I’m a CS major, however I would have to say Intro to Psychology that I took last fall as a Gen Ed. It was really fascinating to me, and although I wouldn’t want to go into it as a career, I thought everything it covered was great, from mental illnesses, mental disorders, and just general learning about the brain and how it works. I have a lot of family and friends who are neurodivergent, and learning more about those afflictions was great for me. In addition, the professor was great, probably my favorite professor in all my college experience. She was really funny and really did not hold anything back with regards to her anecdotal stories.
To go off of this, to any STEM students who are going into college and scoffing at having to take Gen Eds on top of your core classes, please go in with an open mind and try and learn some things, and be engaged. It’s great to gain a greater perspective and maybe understand a little more about the world around you.
I have a mechanical engineering degree - from awhile ago. One of my favorite college classes involved computer simulation of mechanical systems. I programmed the system model and my partner programmed the graphical display and user interface. It was actually the first time I switched from programming on punch cards to editing code on a terminal! That’s when I got hooked on this “computer technology” thing.
Business Law was probably my favorite elective. That may sound odd to most, but it is very practical.
We had a class called Alternative Energy Systems. Half the fun was learning the broad strokes of renewable energy technologies (wind, solar, hydro, etc) with a tangent into the science of why global warming is a thing, other half was the projects and field trips where we actually built our own mini scale hydroelectric generator and wind turbines and took them out and saw how well they performed (badly).

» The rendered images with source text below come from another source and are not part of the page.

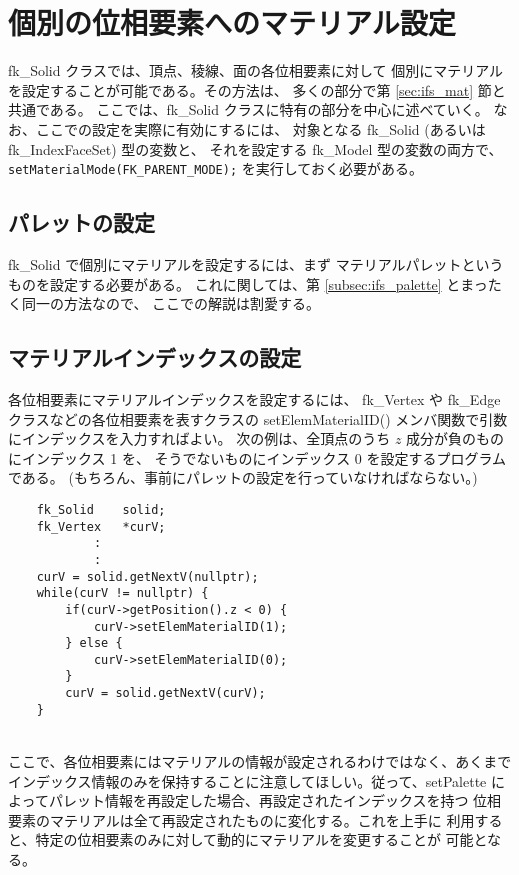 \section{個別の位相要素へのマテリアル設定}
fk\_Solid クラスでは、頂点、稜線、面の各位相要素に対して
個別にマテリアルを設定することが可能である。その方法は、
多くの部分で第 \ref{sec:ifs_mat} 節と共通である。
ここでは、fk\_Solid クラスに特有の部分を中心に述べていく。
なお、ここでの設定を実際に有効にするには、
対象となる fk\_Solid (あるいは fk\_IndexFaceSet) 型の変数と、
それを設定する fk\_Model 型の変数の両方で、
\verb+setMaterialMode(FK_PARENT_MODE);+ を実行しておく必要がある。

\subsection{パレットの設定} \label{subsec:solid_palette}
fk\_Solid で個別にマテリアルを設定するには、まず
マテリアルパレットというものを設定する必要がある。
これに関しては、第 \ref{subsec:ifs_palette} とまったく同一の方法なので、
ここでの解説は割愛する。

\subsection{マテリアルインデックスの設定} \label{subsec:solid_matid}
各位相要素にマテリアルインデックスを設定するには、
fk\_Vertex や fk\_Edge クラスなどの各位相要素を表すクラスの
setElemMaterialID() メンバ関数で引数にインデックスを入力すればよい。
次の例は、全頂点のうち \(z\) 成分が負のものにインデックス 1 を、
そうでないものにインデックス 0 を設定するプログラムである。
(もちろん、事前にパレットの設定を行っていなければならない。)
\\
\begin{breakbox}
\begin{verbatim}
    fk_Solid    solid;
    fk_Vertex   *curV;
            :
            :
    curV = solid.getNextV(nullptr);
    while(curV != nullptr) {
        if(curV->getPosition().z < 0) {
            curV->setElemMaterialID(1);
        } else {
            curV->setElemMaterialID(0);
        }
        curV = solid.getNextV(curV);
    }
\end{verbatim}
\end{breakbox}
~ \\
ここで、各位相要素にはマテリアルの情報が設定されるわけではなく、あくまで
インデックス情報のみを保持することに注意してほしい。従って、setPalette
によってパレット情報を再設定した場合、再設定されたインデックスを持つ
位相要素のマテリアルは全て再設定されたものに変化する。これを上手に
利用すると、特定の位相要素のみに対して動的にマテリアルを変更することが
可能となる。

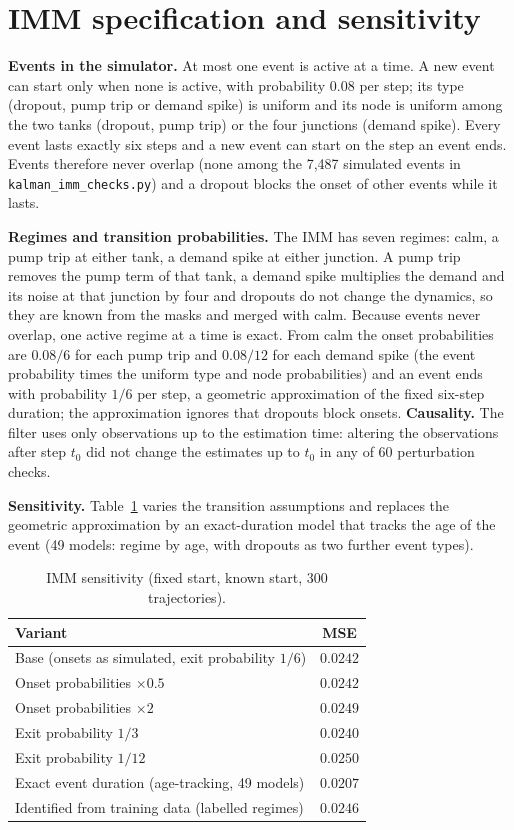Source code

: \documentclass[conference]{IEEEtran}
\begin{document}
\section{IMM specification and sensitivity}
\label{sec:imm}

\textbf{Events in the simulator.} At most one event is active at a time. A new event can start only when none is active, with probability $0.08$ per step; its type (dropout, pump trip or demand spike) is uniform and its node is uniform among the two tanks (dropout, pump trip) or the four junctions (demand spike). Every event lasts exactly six steps and a new event can start on the step an event ends. Events therefore never overlap (none among the 7,487 simulated events in \texttt{kalman\_imm\_checks.py}) and a dropout blocks the onset of other events while it lasts.

\textbf{Regimes and transition probabilities.} The IMM has seven regimes: calm, a pump trip at either tank, a demand spike at either junction. A pump trip removes the pump term of that tank, a demand spike multiplies the demand and its noise at that junction by four and dropouts do not change the dynamics, so they are known from the masks and merged with calm. Because events never overlap, one active regime at a time is exact. From calm the onset probabilities are $0.08/6$ for each pump trip and $0.08/12$ for each demand spike (the event probability times the uniform type and node probabilities) and an event ends with probability $1/6$ per step, a geometric approximation of the fixed six-step duration; the approximation ignores that dropouts block onsets. \textbf{Causality.} The filter uses only observations up to the estimation time: altering the observations after step $t_0$ did not change the estimates up to $t_0$ in any of 60 perturbation checks.

\textbf{Sensitivity.} Table~\ref{tab:imm_sens} varies the transition assumptions and replaces the geometric approximation by an exact-duration model that tracks the age of the event (49 models: regime by age, with dropouts as two further event types).

\begin{table}[t]
\centering
\caption{IMM sensitivity (fixed start, known start, 300 trajectories).}
\label{tab:imm_sens}
\small
\begin{tabular}{lc}
\toprule
Variant & MSE \\
\midrule
Base (onsets as simulated, exit probability $1/6$) & $0.0242$ \\
Onset probabilities $\times0.5$ & $0.0242$ \\
Onset probabilities $\times2$ & $0.0249$ \\
Exit probability $1/3$ & $0.0240$ \\
Exit probability $1/12$ & $0.0250$ \\
Exact event duration (age-tracking, 49 models) & $\mathbf{0.0207}$ \\
Identified from training data (labelled regimes) & $0.0246$ \\
\bottomrule
\end{tabular}
\end{table}
\end{document}
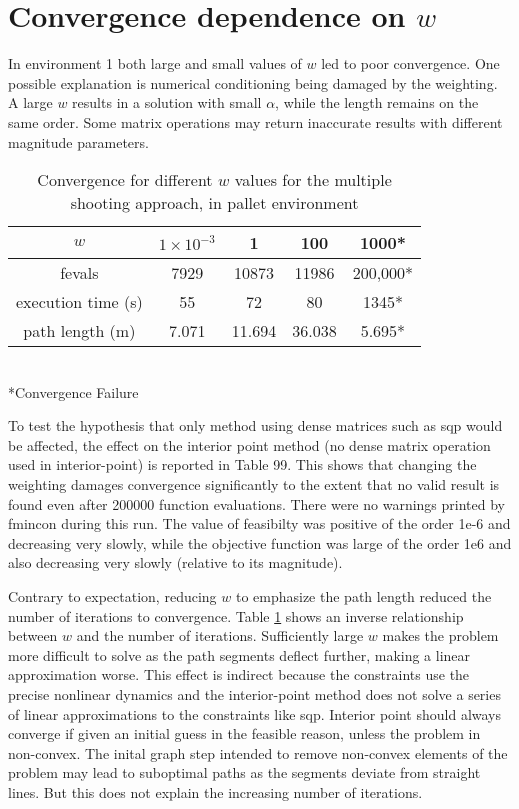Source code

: \section{Convergence dependence on $w$}
In environment 1 both large and small values of $w$ led to poor convergence. One possible explanation is numerical conditioning being damaged by the weighting. A large $w$ results in a solution with small $\alpha$, while the length remains on the same order. Some matrix operations may return inaccurate results with different magnitude parameters.
\begin{table}
\begin{center}
	\begin{tabular}{ |c|c|c|c|c| }
		\hline
		 $w$ & $1\times10^{-3}$&  1 & 100 & 1000* \\ 
		 \hline
		 fevals &7929 & 10873 & 11986& 200,000* \\  
		 execution time (s)& 55 & 72 & 80 & 1345* \\
		 path length (m) & 7.071 & 11.694 & 36.038 & 5.695*\\
		 \hline  
	\end{tabular} \\
		 *Convergence Failure
\end{center}
\label{tab:w_dependence}
\caption{Convergence for different $w$ values for the multiple shooting approach, in pallet environment} 
\end{table}
To test the hypothesis that only method using dense matrices such as sqp would be affected, the effect on the interior point method (no dense matrix operation used in interior-point) is reported in Table 99. This shows that changing the weighting damages convergence significantly to the extent that no valid result is found even after 200000 function evaluations. There were no warnings printed by fmincon during this run. The value of feasibilty was positive of the order 1e-6 and decreasing very slowly, while the objective function was large of the order 1e6 and also decreasing very slowly (relative to its magnitude).

Contrary to expectation, reducing $w$ to emphasize the path length reduced the number of iterations to convergence. Table  \ref{tab:w_dependence} shows an inverse relationship between $w$ and the number of iterations. Sufficiently large $w$ makes the problem more difficult to solve as the path segments deflect further, making a linear approximation worse. This effect is indirect because the constraints use the precise nonlinear dynamics and the interior-point method does not solve a series of linear approximations to the constraints like sqp. Interior point should always converge if given an initial guess in the feasible reason, unless the problem in non-convex. The inital graph step intended to remove non-convex elements of the problem may lead to suboptimal paths as the segments deviate from straight lines. But this does not explain the increasing number of iterations. 

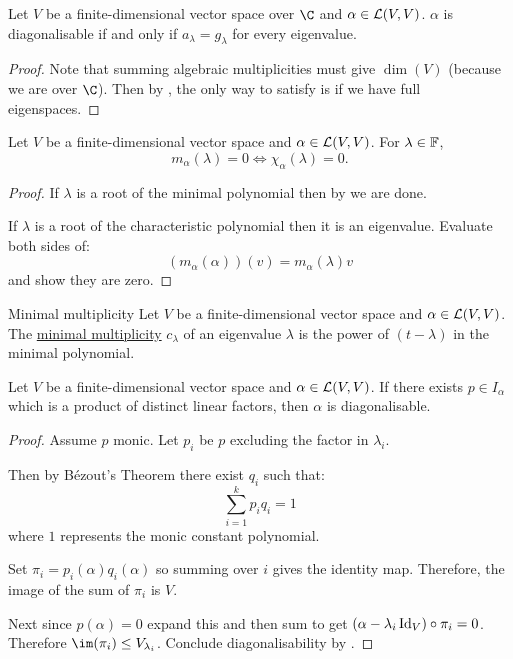 \documentclass[../Main.tex]{subfiles}
\begin{document}
\begin{proposition}
    Let $V$ be a finite-dimensional vector space over $\C$ and $\alpha \in \L(V, V)$. $\alpha$ is diagonalisable if and only if $a_\lambda = g_\lambda$ for every eigenvalue.
    \label{propDiagIffFullESpaces}
\end{proposition}
\begin{proof}
    Note that summing algebraic multiplicities must give $\dim(V)$ (because we are over $\C$). Then by , the only way to satisfy  is if we have full eigenspaces.
\end{proof}
\begin{lemma}
    Let $V$ be a finite-dimensional vector space and $\alpha \in \L(V, V)$. For $\lambda \in \F$,
    \begin{equation*}
        m_\alpha(\lambda) = 0 \iff \chi_\alpha(\lambda) = 0.
    \end{equation*}
    \label{lemMinCharSameRoots}
\end{lemma}
\begin{proof}
    If $\lambda$ is a root of the minimal polynomial then by  we are done.

    If $\lambda$ is a root of the characteristic polynomial then it is an eigenvalue. Evaluate both sides of:
    \begin{equation*}
        (m_\alpha(\alpha))(v) = m_\alpha(\lambda)v
    \end{equation*}
    and show they are zero.
\end{proof}
\begin{definition}{Minimal multiplicity}
    Let $V$ be a finite-dimensional vector space and $\alpha \in \L(V, V)$. The \underline{minimal multiplicity} $c_\lambda$ of an eigenvalue $\lambda$ is the power of $(t - \lambda)$ in the minimal polynomial.
\end{definition}
\begin{theorem}
    Let $V$ be a finite-dimensional vector space and $\alpha \in \L(V, V)$. If there exists $p \in I_\alpha$ which is a product of distinct linear factors, then $\alpha$ is diagonalisable.
    \label{thmDiagIfLinearFactors}
\end{theorem}
\begin{proof}
    Assume $p$ monic. Let $p_i$ be $p$ excluding the factor in $\lambda_i$.

    Then by B\'ezout's Theorem there exist $q_i$ such that:
    \begin{equation*}
        \sum_{i=1}^k p_i q_i = 1
    \end{equation*}
    where $1$ represents the monic constant polynomial.

    Set $\pi_i = p_i(\alpha) q_i(\alpha)$ so summing over $i$ gives the identity map. Therefore, the image of the sum of $\pi_i$ is $V$.

    Next since $p(\alpha) = 0$ expand this and then sum to get $(\alpha - \lambda_i \Id_V) \circ \pi_i = 0$. Therefore $\im(\pi_i) \leq V_{\lambda_i}$. Conclude diagonalisability by .
\end{proof}
\end{document}
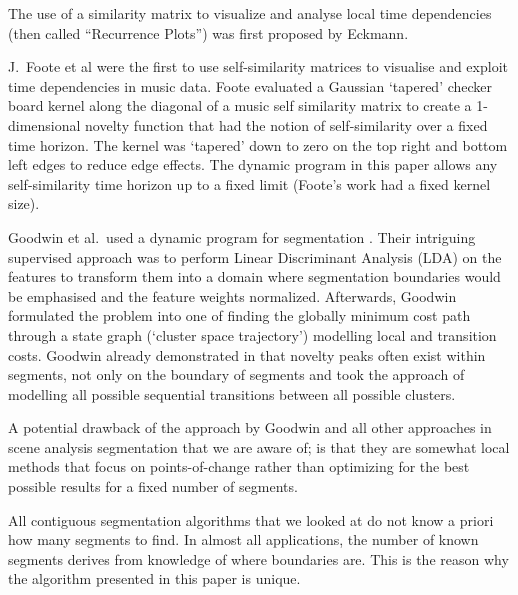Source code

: \documentclass[twocolumn]{article}
\begin{document}
	The use of a similarity matrix to visualize and analyse local time dependencies (then called ``Recurrence Plots'') was first proposed by Eckmann\citep{eckmann1987recurrence}.
	
	J.\ Foote et al \citep{foote1999visualizing,foote1997similarity,foote2000automatic,foote2003media,foote2001visualizing} were the first to use self-similarity matrices to visualise and exploit time dependencies in music data. Foote evaluated a Gaussian `tapered' checker board kernel along the diagonal of a music self similarity matrix to create a 1-dimensional novelty function that had the notion of self-similarity over a fixed time horizon. The kernel was `tapered' down to zero on the top right and bottom left edges to reduce edge effects. The dynamic program in this paper allows any self-similarity time horizon up to a fixed limit (Foote's work had a fixed kernel size).
	
	Goodwin et al.\ used a dynamic program for segmentation \citep{goodwin2004dynamic}. Their intriguing supervised approach was to perform Linear Discriminant Analysis (LDA) on the features to transform them into a domain where segmentation boundaries would be emphasised and the feature weights normalized. Afterwards, Goodwin formulated the problem into one of finding the globally minimum cost path through a state graph (`cluster space trajectory') modelling local and transition costs. Goodwin already demonstrated in \citep{goodwin2003audio} that novelty peaks often exist within segments, not only on the boundary of segments and took the approach of modelling all possible sequential transitions between all possible clusters.
	
	A potential drawback of the approach by Goodwin and all other approaches in scene analysis segmentation that we are aware of; is that they are somewhat local methods that focus on points-of-change rather than optimizing for the best possible results for a fixed number of segments. 
	
	All contiguous segmentation algorithms that we looked at do not know a priori how many segments to find. In almost all applications, the number of known segments derives from knowledge of where boundaries are. This is the reason why the algorithm presented in this paper is unique.  
	
	
\end{document}
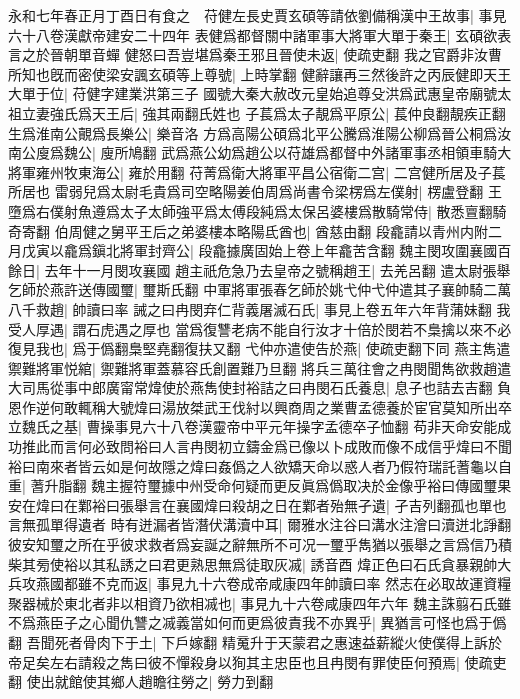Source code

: 永和七年春正月丁酉日有食之　苻健左長史賈玄碩等請依劉備稱漢中王故事|{
	事見六十八卷漢獻帝建安二十四年}
表健爲都督關中諸軍事大將軍大單于秦王|{
	玄碩欲表言之於晉朝單音蟬}
健怒曰吾豈堪爲秦王邪且晉使未返|{
	使疏吏翻}
我之官爵非汝曹所知也旣而密使梁安諷玄碩等上尊號|{
	上時掌翻}
健辭讓再三然後許之丙辰健即天王大單于位|{
	苻健字建業洪第三子}
國號大秦大赦改元皇始追尊殳洪爲武惠皇帝廟號太祖立妻強氏爲天王后|{
	強其兩翻氏姓也}
子萇爲太子靚爲平原公|{
	萇仲良翻靚疾正翻}
生爲淮南公覿爲長樂公|{
	樂音洛}
方爲高陽公碩爲北平公騰爲淮陽公柳爲晉公桐爲汝南公廋爲魏公|{
	廋所鳩翻}
武爲燕公幼爲趙公以苻雄爲都督中外諸軍事丞相領車騎大將軍雍州牧東海公|{
	雍於用翻}
苻菁爲衛大將軍平昌公宿衛二宫|{
	二宫健所居及子萇所居也}
雷弱兒爲太尉毛貴爲司空略陽姜伯周爲尚書令梁楞爲左僕射|{
	楞盧登翻}
王墮爲右僕射魚遵爲太子太師強平爲太傅段純爲太保呂婆樓爲散騎常侍|{
	散悉亶翻騎奇寄翻}
伯周健之舅平王后之弟婆樓本略陽氐酋也|{
	酋慈由翻}
段龕請以青州内附二月戊寅以龕爲鎭北將軍封齊公|{
	段龕據廣固始上卷上年龕苦含翻}
魏主閔攻圍襄國百餘日|{
	去年十一月閔攻襄國}
趙主祇危急乃去皇帝之號稱趙王|{
	去羌呂翻}
遣太尉張舉乞師於燕許送傳國璽|{
	璽斯氏翻}
中軍將軍張春乞師於姚弋仲弋仲遣其子襄帥騎二萬八千救趙|{
	帥讀曰率}
誡之曰冉閔弃仁背義屠滅石氏|{
	事見上卷五年六年背蒲妹翻}
我受人厚遇|{
	謂石虎遇之厚也}
當爲復讐老病不能自行汝才十倍於閔若不梟擒以來不必復見我也|{
	爲于僞翻梟堅堯翻復扶又翻}
弋仲亦遣使告於燕|{
	使疏吏翻下同}
燕主雋遣禦難將軍悦綰|{
	禦難將軍蓋慕容氏創置難乃旦翻}
將兵三萬往會之冉閔聞雋欲救趙遣大司馬從事中郎廣甯常煒使於燕雋使封裕詰之曰冉閔石氏養息|{
	息子也詰去吉翻}
負恩作逆何敢輒稱大號煒曰湯放桀武王伐紂以興商周之業曹孟德養於宦官莫知所出卒立魏氏之基|{
	曹操事見六十八卷漢靈帝中平元年操字孟德卒子恤翻}
苟非天命安能成功推此而言何必致問裕曰人言冉閔初立鑄金爲已像以卜成敗而像不成信乎煒曰不聞裕曰南來者皆云如是何故隱之煒曰姦僞之人欲矯天命以惑人者乃假符瑞託蓍龜以自重|{
	蓍升脂翻}
魏主握符璽據中州受命何疑而更反眞爲僞取决於金像乎裕曰傳國璽果安在煒曰在鄴裕曰張舉言在襄國煒曰殺胡之日在鄴者殆無孑遺|{
	孑吉列翻孤也單也言無孤單得遺者}
時有迸漏者皆潛伏溝瀆中耳|{
	爾雅水注谷曰溝水注澮曰瀆迸北諍翻}
彼安知璽之所在乎彼求救者爲妄誕之辭無所不可况一璽乎雋猶以張舉之言爲信乃積柴其㫄使裕以其私誘之曰君更熟思無爲徒取灰㓕|{
	誘音酉}
煒正色曰石氏貪暴親帥大兵攻燕國都雖不克而返|{
	事見九十六卷成帝咸康四年帥讀曰率}
然志在必取故運資糧聚器械於東北者非以相資乃欲相㓕也|{
	事見九十六卷咸康四年六年}
魏主誅翦石氏雖不爲燕臣子之心聞仇讐之㓕義當如何而更爲彼責我不亦異乎|{
	異猶言可怪也爲于僞翻}
吾聞死者骨肉下于土|{
	下戶嫁翻}
精䰟升于天蒙君之惠速益薪縱火使僕得上訴於帝足矣左右請殺之雋曰彼不憚殺身以狥其主忠臣也且冉閔有罪使臣何預焉|{
	使疏吏翻}
使出就館使其鄉人趙瞻往勞之|{
	勞力到翻}
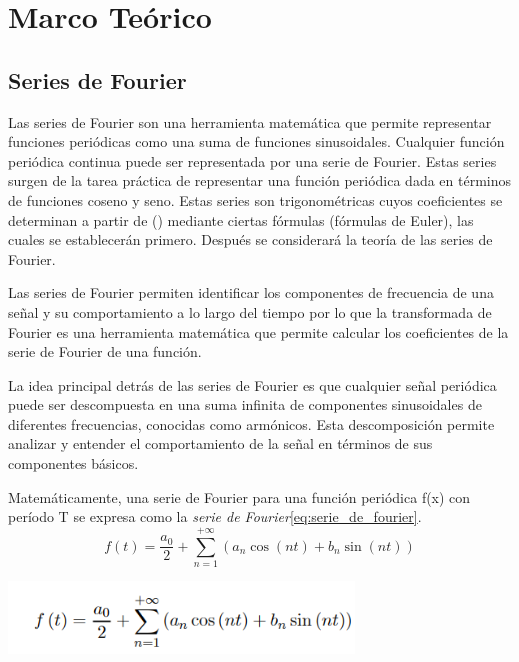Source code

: \section{\texorpdfstring{Marco Teórico }{Marco Teórico }}\label{marco-teuxf3rico}

\subsection{Series de Fourier}\label{series-de-fourier}

Las series de Fourier son una herramienta matemática que permite representar funciones periódicas como una suma de funciones sinusoidales. Cualquier función periódica continua puede ser representada por una serie de Fourier. Estas series surgen de la tarea práctica de representar una función periódica dada en términos de funciones coseno y seno. Estas series son trigonométricas cuyos coeficientes se determinan a partir de () mediante ciertas fórmulas (fórmulas de Euler), las cuales se establecerán primero. Después se considerará la teoría de las series de Fourier.

Las series de Fourier permiten identificar los componentes de frecuencia de una señal y su comportamiento a lo largo del tiempo por lo que la transformada de Fourier es una herramienta matemática que permite calcular los coeficientes de la serie de Fourier de una función.

La idea principal detrás de las series de Fourier es que cualquier señal periódica puede ser descompuesta en una suma infinita de componentes sinusoidales de diferentes frecuencias, conocidas como armónicos. Esta descomposición permite analizar y entender el comportamiento de la señal en términos de sus componentes básicos.

Matemáticamente, una serie de Fourier para una función periódica f(x) con período T se expresa como la \emph{serie de Fourier}\eqref{eq:serie_de_fourier}.
\begin{equation}
	f(t) = \frac{a_0}{2} + \sum_{n=1}^{+\infty} (a_n \cos(nt) + b_n \sin(nt))	
	\label{eq:serie_de_fourier}
\end{equation}


\includegraphics[width=3.61614in,height=0.76218in]{media/image20.png}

The hydro was especially fun because first thing we did was repair the piping from last year’s students, who exploded a section of pipe. Our last task was interrupted by us exploding a section of pipe. Learned a lot about water hammers that day. Upside is we got through ~85% of our tests, which was better than the year before us.
We also got to make a presentation for a energy generation system of our choice, so we all got mini lectures on everything from Thorium reactors to fusion to orbital solar/power beaming. There was also one CS guy who was in way over his head due to the class prerequisites not being strict enough, good guy but he got very little sleep.
One of my favorite HS courses was a machine shop course at a local community college. I still use skills I picked up there today at my regular job.
College… while I liked my Engineering Econ course (had a lot to do the the professor being a bit of a livewire), I’m actually going to go with two English courses taught by the same professor. The first was Shakespeare, focusing on 4 of his 5 tragedies (not Romeo). The more fun one came a semester later, in “Selected Authors”. Basically, whichever professor drew that class chose the author… and this one was best described as “Local Authors”, and included a Q&A with both featured authors.
I have some more, but I think those are better as a separate post. Three for college Engineering courses…
Took an awesome class in the fall called Applied Design Visualization on technical drawing including how to do orthographics, perspective, exploded views, callouts, and tons of other awesome tools. PROD-235 at Drexel, taught by a creative director at Comcast.
I use these drawing techniques daily and it has been super helpful doing anything from quick napkin sketches to high-quality renders, especially in a robotics context.